Tuesday, 17 October 2017

It Only Happens in the Movies

Everyone warns Audrey about Harry when she starts working at the independent cinema. But that's fine with her because she's sworn off men since Milo broke up with her. That doesn't mean she can't help him with his zombie film...

You’re so middle class, I bet you had the Sylvanian treehouse as a child.

Audrey also hates romance films. Love didn't keep her parents together and she believes the films give people a false idea of what love is. That they are dangerous. I do remember Holly running Twitter polls about best movie kisses and this book is what that was for. Harry is a charming combination of romance cliches who wishes to show Audrey that movie love isn't all bad.

Yet there is a serious side to It Only Happens in the Movies. It talks about bad sexual experiences and how women often feel they're to blame for them. It also doesn't over-romanticise the positive experiences either. Audrey also pushes her old friends away, not feeling she's able to deal with their brand of friendship any more.

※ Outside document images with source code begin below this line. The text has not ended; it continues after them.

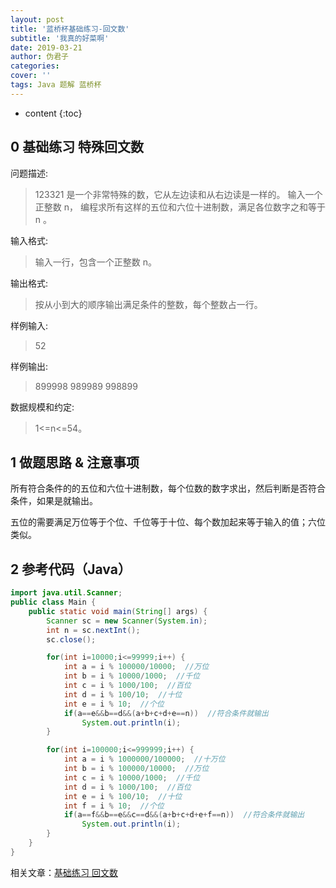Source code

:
 ```yaml
---
layout: post
title: '蓝桥杯基础练习-回文数'
subtitle: '我真的好菜啊'
date: 2019-03-21
author: 伪君子
categories:
cover: ''
tags: Java 题解 蓝桥杯
---
```


* content
{:toc}


## 0  基础练习 特殊回文数  
问题描述:
>123321 是一个非常特殊的数，它从左边读和从右边读是一样的。
>输入一个正整数 n， 编程求所有这样的五位和六位十进制数，满足各位数字之和等于 n 。

输入格式:
>输入一行，包含一个正整数 n。

输出格式:
>按从小到大的顺序输出满足条件的整数，每个整数占一行。

样例输入:
>52

样例输出:
>899998
>989989
>998899

数据规模和约定:
>1<=n<=54。

## 1 做题思路 & 注意事项
所有符合条件的的五位和六位十进制数，每个位数的数字求出，然后判断是否符合条件，如果是就输出。

五位的需要满足万位等于个位、千位等于十位、每个数加起来等于输入的值；六位类似。

## 2 参考代码（Java）
```Java
import java.util.Scanner;
public class Main {
    public static void main(String[] args) {
        Scanner sc = new Scanner(System.in);
        int n = sc.nextInt();
        sc.close();

        for(int i=10000;i<=99999;i++) {
	        int a = i % 100000/10000;  //万位
	        int b = i % 10000/1000;  //千位
	        int c = i % 1000/100;  //百位
	        int d = i % 100/10;  //十位
	        int e = i % 10;  //个位
	        if(a==e&&b==d&&(a+b+c+d+e==n))  //符合条件就输出
	        	System.out.println(i);
	    }

        for(int i=100000;i<=999999;i++) {
	        int a = i % 1000000/100000;  //十万位
	        int b = i % 100000/10000;  //万位
	        int c = i % 10000/1000;  //千位
	        int d = i % 1000/100;  //百位
	        int e = i % 100/10;  //十位
	        int f = i % 10;  //个位
	        if(a==f&&b==e&&c==d&&(a+b+c+d+e+f==n))  //符合条件就输出
	        	System.out.println(i);
	    }
    }
}
```
相关文章：[基础练习 回文数 ](https://weijunzii.github.io/2019/03/21/Palindrome-Number.html)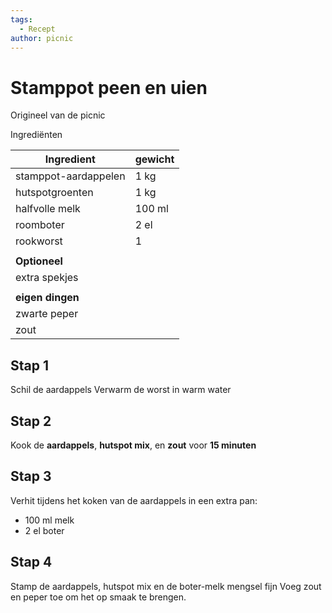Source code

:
 ```yaml
---
tags:
  - Recept
author: picnic
---
```

# Stamppot peen en uien

Origineel van de picnic

Ingrediënten

| Ingredient | gewicht |
| ---- | ---- |
| stamppot-aardappelen | 1 kg |
| hutspotgroenten | 1 kg |
| halfvolle melk | 100 ml |
| roomboter | 2 el |
| rookworst | 1 |
|  |  |
| **Optioneel** |  |
| extra spekjes |  |
|  |  |
| **eigen dingen** |  |
| zwarte peper |  |
| zout |  |

## Stap 1

Schil de aardappels
Verwarm de worst in warm water

## Stap 2

Kook de **aardappels**, **hutspot mix**, en **zout** voor **15 minuten**

## Stap 3

Verhit tijdens het koken van de aardappels in een extra pan:

- 100 ml melk
- 2 el boter

## Stap 4

Stamp de aardappels, hutspot mix en de boter-melk mengsel fijn
Voeg zout en peper toe om het op smaak te brengen.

Whilst not a confirmed diagnosis, Audrey's mum shows signs of bipolar disorder. She's just received news that her ex, Audrey's father, has decided to sell the house once Audrey's at university. Needless to say she doesn't react well. I did feel sorry for Audrey being left with the burden of caring for her mum, when no one else seemed to be able to make concessions for her mental illness. I don't know if it was hidden from her father or not.

Romance films ruin people’s real-life relationships. They offer this idea of love that isn’t sustainable in normal life.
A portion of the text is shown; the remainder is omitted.